- [TASK TO COMPLETE]
Among the records below, find each line bearing the word "compose" and copy it.

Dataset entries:
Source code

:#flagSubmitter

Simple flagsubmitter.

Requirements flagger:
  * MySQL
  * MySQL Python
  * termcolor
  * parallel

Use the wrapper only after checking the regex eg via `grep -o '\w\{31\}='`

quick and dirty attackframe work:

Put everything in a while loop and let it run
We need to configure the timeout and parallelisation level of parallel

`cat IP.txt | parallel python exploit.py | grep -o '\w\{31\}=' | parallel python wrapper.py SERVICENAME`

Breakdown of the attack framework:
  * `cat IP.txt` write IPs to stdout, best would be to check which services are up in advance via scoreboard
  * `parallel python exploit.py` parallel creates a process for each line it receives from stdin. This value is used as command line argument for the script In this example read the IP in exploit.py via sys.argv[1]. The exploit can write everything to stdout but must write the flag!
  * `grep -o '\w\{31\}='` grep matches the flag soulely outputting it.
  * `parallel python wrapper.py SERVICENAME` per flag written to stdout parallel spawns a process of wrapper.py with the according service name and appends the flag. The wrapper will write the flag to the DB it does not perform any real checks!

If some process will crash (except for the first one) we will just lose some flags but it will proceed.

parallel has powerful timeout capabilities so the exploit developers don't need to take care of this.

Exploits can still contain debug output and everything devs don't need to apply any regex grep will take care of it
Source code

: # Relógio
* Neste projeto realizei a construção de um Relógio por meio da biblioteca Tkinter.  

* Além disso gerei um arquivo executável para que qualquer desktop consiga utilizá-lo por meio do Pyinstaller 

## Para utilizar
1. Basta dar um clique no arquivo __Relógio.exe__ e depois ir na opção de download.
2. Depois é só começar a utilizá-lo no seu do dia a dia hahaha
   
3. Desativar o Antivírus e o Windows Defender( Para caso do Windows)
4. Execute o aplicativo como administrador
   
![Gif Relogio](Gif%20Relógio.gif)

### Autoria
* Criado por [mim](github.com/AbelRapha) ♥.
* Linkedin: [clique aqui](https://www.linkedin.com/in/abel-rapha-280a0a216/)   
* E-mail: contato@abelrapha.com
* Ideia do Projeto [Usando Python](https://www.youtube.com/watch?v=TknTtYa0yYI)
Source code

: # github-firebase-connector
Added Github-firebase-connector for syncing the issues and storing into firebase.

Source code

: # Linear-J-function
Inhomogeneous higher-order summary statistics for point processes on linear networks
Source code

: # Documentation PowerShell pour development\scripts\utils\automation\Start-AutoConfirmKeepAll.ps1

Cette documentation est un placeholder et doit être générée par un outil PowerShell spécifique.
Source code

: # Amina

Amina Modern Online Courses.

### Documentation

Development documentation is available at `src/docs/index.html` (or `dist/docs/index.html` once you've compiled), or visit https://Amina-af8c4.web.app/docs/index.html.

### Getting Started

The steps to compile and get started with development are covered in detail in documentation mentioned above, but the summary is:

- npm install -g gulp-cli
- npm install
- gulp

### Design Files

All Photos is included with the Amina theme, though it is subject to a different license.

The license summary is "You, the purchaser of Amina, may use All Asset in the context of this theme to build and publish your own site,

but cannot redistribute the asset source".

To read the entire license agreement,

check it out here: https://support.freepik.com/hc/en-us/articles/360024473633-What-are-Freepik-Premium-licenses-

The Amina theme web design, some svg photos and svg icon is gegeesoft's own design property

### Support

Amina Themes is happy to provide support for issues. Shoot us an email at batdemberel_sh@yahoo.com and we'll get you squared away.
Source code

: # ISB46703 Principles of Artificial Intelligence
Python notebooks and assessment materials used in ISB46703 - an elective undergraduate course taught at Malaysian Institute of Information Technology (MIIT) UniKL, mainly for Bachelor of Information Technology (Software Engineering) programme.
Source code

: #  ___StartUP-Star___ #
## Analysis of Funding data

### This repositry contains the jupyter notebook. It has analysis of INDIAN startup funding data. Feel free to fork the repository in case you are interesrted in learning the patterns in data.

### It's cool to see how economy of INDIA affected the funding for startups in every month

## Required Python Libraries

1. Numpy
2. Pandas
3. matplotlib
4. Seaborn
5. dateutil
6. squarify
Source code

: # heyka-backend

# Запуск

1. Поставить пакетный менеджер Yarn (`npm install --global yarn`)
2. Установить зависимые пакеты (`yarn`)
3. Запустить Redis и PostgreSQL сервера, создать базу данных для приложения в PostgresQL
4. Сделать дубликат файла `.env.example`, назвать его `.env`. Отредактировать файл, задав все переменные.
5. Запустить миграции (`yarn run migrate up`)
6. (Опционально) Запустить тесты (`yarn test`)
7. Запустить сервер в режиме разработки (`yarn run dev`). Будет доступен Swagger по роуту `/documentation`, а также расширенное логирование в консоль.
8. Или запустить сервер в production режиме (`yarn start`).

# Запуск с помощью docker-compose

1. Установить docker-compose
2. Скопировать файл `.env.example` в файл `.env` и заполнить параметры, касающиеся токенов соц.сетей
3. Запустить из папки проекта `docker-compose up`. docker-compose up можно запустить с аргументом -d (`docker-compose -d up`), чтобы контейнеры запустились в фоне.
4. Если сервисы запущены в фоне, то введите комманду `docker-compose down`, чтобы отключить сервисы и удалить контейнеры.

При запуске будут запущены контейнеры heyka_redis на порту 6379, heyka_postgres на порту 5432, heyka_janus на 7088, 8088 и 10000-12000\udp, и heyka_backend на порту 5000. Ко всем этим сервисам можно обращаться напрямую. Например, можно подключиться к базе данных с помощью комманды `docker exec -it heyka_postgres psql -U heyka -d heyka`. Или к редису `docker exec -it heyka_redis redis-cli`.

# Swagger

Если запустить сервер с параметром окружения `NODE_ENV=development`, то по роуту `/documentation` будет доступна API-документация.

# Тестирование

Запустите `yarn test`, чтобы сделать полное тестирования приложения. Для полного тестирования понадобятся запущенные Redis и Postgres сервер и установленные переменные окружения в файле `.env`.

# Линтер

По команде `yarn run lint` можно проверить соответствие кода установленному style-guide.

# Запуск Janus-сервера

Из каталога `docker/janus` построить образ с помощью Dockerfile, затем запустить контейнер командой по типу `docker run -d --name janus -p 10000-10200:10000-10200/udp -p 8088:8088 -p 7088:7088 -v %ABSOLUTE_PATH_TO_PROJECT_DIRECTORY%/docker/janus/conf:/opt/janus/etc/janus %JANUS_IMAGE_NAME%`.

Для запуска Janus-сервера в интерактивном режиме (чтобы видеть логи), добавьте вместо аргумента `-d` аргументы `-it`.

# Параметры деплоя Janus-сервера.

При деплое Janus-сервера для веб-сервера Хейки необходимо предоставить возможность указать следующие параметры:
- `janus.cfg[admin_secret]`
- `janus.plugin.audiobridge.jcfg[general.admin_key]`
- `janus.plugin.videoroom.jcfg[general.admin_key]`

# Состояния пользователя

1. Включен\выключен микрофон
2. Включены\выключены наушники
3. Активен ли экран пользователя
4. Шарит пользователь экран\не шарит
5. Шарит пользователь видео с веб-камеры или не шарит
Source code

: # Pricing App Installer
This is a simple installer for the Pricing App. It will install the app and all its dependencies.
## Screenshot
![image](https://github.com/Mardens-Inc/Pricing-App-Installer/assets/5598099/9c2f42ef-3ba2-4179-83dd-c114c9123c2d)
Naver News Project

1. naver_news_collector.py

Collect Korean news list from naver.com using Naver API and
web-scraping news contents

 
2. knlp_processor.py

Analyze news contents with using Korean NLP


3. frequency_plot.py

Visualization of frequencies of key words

- [EXERCISE ANSWER]
# Запуск с помощью docker-compose
1. Установить docker-compose
3. Запустить из папки проекта `docker-compose up`. docker-compose up можно запустить с аргументом -d (`docker-compose -d up`), чтобы контейнеры запустились в фоне.
4. Если сервисы запущены в фоне, то введите комманду `docker-compose down`, чтобы отключить сервисы и удалить контейнеры.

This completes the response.